Ecco perché «il Migliore» era il peggiore

Caro , so che Togliatti scrisse alcune lettere riguardanti gli italiani in Russia. Vorrei sapere se è proprio vero che in quelle lettere invitò le autorità sovietiche a far morire il maggior numero possibile di prigionieri italiani tra marce forzate e alimentazione insufficiente. Vorrei sapere anche se negli anni Trenta Togliatti fece uccidere tanti antifascisti italiani che credendo in lui si erano recati a vivere a Mosca. Vorrei sapere, infine, come si venne a conoscenza di quelle lettere.
Milano

Sulla sua scrivania di direttore del Giornale, Indro Montanelli teneva un piccolo busto in ghisa - made in Urss - di Stalin. A coloro che un po’ stupiti gliene chiedevano la ragione, Indro rispondeva: un uomo ammirevole, ha ucciso più comunisti lui che chiunque altro. Non fu da meno, se ci si riferisce ai comunisti italiani, Palmiro Togliatti.
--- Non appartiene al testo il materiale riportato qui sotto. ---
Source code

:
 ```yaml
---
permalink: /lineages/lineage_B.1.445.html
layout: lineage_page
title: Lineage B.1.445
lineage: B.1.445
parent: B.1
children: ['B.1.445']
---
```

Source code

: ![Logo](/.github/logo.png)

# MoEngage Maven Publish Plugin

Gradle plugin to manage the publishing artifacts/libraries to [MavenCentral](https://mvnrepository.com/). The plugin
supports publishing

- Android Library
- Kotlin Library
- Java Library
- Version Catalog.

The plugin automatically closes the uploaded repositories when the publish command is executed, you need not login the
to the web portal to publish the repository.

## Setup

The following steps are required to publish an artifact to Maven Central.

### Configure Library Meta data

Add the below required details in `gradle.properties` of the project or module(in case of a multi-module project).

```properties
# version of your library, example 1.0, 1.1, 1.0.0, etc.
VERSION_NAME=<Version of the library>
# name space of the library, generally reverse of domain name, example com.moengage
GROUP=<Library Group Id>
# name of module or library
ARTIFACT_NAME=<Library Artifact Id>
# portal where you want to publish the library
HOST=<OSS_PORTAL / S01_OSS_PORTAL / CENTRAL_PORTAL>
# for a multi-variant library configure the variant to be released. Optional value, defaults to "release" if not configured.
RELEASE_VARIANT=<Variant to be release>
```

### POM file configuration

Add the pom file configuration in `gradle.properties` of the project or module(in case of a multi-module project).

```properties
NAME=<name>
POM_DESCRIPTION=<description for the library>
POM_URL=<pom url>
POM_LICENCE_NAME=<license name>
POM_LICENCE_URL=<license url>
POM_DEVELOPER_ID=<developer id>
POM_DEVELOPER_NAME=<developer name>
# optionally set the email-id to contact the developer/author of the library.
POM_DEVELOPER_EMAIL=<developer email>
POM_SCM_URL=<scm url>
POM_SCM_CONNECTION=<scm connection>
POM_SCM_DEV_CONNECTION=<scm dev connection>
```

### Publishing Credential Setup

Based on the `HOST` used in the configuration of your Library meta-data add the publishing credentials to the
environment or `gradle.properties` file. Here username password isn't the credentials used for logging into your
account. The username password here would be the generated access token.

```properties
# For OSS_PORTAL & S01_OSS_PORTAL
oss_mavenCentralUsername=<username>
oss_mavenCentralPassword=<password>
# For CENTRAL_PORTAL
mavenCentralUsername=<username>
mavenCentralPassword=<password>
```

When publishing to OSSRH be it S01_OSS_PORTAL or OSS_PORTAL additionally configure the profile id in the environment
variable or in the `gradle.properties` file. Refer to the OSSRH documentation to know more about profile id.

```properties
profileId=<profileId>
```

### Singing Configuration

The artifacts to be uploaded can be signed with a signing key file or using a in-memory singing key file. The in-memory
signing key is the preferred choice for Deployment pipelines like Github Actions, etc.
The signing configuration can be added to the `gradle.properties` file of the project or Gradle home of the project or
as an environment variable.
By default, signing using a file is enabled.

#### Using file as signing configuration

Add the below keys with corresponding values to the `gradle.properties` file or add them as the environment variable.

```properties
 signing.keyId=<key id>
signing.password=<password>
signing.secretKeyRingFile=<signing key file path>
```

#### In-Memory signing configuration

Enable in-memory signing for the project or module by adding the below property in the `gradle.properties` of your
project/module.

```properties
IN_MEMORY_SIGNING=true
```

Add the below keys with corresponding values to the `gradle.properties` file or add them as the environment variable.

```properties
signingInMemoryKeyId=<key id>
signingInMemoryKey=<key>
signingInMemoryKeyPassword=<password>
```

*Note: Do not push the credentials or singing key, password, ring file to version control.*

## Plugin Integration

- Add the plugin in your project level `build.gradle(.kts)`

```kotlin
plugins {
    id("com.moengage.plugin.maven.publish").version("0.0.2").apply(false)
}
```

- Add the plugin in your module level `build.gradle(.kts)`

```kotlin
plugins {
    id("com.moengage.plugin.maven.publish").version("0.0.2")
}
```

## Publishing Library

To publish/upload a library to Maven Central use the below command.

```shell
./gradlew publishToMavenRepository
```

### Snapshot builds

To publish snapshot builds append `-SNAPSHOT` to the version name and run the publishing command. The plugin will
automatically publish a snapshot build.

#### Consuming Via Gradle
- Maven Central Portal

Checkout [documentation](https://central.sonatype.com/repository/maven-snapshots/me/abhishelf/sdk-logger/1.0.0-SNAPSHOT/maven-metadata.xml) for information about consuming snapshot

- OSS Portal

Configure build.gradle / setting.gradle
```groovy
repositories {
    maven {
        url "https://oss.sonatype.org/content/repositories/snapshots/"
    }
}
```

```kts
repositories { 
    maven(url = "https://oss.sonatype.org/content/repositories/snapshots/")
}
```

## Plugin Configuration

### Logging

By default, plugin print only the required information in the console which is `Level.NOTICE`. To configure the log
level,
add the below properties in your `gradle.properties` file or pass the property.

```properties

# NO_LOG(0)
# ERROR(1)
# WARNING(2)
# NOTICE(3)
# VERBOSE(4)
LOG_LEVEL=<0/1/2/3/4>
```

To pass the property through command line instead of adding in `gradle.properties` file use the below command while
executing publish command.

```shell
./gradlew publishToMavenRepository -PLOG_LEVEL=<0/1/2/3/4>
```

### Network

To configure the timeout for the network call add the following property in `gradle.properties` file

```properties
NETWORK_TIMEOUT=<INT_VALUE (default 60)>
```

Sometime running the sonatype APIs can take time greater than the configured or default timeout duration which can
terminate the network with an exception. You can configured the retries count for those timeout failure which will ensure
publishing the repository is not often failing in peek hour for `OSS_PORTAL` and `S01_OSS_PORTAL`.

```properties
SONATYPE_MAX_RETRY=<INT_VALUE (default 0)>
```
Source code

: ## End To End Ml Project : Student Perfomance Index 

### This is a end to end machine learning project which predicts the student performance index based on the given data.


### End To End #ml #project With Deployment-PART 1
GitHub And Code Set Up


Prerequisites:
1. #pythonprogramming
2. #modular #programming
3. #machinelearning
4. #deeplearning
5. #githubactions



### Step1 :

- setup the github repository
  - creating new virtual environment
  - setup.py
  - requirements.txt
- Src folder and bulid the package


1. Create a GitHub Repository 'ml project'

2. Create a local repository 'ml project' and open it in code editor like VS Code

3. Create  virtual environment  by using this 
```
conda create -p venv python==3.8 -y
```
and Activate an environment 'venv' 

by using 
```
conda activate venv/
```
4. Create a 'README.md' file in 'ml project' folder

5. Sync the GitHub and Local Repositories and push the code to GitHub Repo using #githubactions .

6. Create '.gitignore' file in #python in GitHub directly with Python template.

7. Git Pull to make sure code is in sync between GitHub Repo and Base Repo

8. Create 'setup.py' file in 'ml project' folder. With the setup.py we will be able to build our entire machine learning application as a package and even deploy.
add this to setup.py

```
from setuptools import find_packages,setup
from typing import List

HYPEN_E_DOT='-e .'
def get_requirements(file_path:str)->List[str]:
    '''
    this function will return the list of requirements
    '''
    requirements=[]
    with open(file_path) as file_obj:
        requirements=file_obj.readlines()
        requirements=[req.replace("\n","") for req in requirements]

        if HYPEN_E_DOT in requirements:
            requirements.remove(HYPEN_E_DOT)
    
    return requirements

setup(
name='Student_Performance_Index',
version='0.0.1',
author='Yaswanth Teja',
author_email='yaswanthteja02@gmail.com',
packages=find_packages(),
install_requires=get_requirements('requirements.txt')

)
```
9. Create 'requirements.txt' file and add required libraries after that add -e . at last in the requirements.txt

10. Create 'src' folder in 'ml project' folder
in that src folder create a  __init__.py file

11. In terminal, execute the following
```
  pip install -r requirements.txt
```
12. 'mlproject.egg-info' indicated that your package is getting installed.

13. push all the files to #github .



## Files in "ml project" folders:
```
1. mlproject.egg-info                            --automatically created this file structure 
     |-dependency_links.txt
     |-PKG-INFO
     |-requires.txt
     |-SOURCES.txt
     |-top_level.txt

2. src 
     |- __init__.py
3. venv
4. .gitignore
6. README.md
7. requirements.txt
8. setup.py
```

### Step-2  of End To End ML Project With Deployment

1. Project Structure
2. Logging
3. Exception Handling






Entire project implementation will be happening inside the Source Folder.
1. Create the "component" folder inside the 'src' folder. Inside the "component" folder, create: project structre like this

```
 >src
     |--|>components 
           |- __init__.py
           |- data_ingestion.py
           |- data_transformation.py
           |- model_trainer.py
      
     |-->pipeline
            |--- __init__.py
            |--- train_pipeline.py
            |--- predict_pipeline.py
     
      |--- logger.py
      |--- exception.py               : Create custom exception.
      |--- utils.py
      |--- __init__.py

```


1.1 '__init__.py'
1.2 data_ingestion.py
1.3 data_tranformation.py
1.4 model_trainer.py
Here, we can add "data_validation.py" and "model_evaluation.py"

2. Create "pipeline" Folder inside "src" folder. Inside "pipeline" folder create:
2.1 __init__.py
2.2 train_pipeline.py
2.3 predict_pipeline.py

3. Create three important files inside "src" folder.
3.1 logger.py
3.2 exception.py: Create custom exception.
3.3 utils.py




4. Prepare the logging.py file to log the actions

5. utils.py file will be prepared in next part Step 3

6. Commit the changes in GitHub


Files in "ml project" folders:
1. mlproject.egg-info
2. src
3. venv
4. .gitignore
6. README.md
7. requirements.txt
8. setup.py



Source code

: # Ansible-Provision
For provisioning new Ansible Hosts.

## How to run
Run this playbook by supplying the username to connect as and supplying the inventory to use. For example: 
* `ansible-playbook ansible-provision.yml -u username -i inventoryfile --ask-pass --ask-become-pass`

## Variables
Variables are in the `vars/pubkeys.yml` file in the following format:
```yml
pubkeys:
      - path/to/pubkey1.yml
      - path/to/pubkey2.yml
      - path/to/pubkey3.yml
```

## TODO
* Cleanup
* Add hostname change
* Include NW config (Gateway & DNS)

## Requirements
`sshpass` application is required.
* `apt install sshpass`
È infatti storicamente accertata la sua responsabilità diretta nella eliminazione di un migliaio di italiani antifascisti e comunisti che negli anni Trenta ripararono nell’Unione Sovietica, «patria del socialismo e paradiso dei lavoratori». I più per sfuggire alle persecuzioni del regime, mentre avrebbero fatto meglio a restare in patria perché, tirate le somme, le condanne a morte di antifascisti furono ben più numerose in Unione Sovietica - e per volontà o acquiescenza del Migliore - che non in Italia sotto Mussolini. Storici e intellettuali comunisti si sono a lungo interrogati sulle responsabilità di Togliatti, chiedendosi se dovessero essere attribuite all’istinto primario di salvare la pelle (Stalin ci metteva niente a far fuori capi e capetti che mancavano di zelo rivoluzionario) o alla piena adesione all’etica stalinista e ai suoi strumenti, ivi compresa l’eliminazione di massa conosciuta sotto il nome di purghe (vocabolo che in russo significa «tempesta»). Che fosse mosso da paura o da convinzione, ne esce un Togliatti cinico e brutale, capace di giustificare le purghe affermando, addirittura da ministro della Giustizia del governo De Gasperi, che la legittimità delle condanne (al gulag o a morte) era «confermata da una riprova che è sempre stata considerata, da quando esistono al mondo una giustizia e dei giudici, come decisiva e irrefutabile: la confessione degli accusati». Si riferiva alle tristemente famose «autocritiche» estorte a decine di migliaia di imputati prima della condanna.
Quanto alla lettera alla quale lei fa riferimento, caro Mistò, fu rinvenuta dallo storico Franco Andreucci negli archivi di Mosca, dopo che questi furono resi accessibili agli studiosi. Autografa, composta di una dozzina di fogli e datata 15 febbraio 1943, era indirizzata a Vincenzo Bianco, allora funzionario del Komintern e in seguito alto burocrate del Pci. Nel passo che ci interessa, dopo essersi detto «umanitario quanto può esserlo una dama della Croce Rossa», Togliatti scrive: «L’altra questione sulla quale sono in disaccordo con te, è quella del trattamento dei prigionieri.. (...) Se un buon numero dei prigionieri morirà, in conseguenza delle dure condizioni di fatto, non ci trovo assolutamente niente da dire, anzi e ti spiego il perché. Non c’è dubbio che il popolo italiano è stato avvelenato dalla ideologia imperialista e brigantista del fascismo. (...) Il veleno è penetrato tra i contadini, tra gli operai, non parliamo della piccola borghesia e degli intellettuali, è penetrato nel popolo, insomma.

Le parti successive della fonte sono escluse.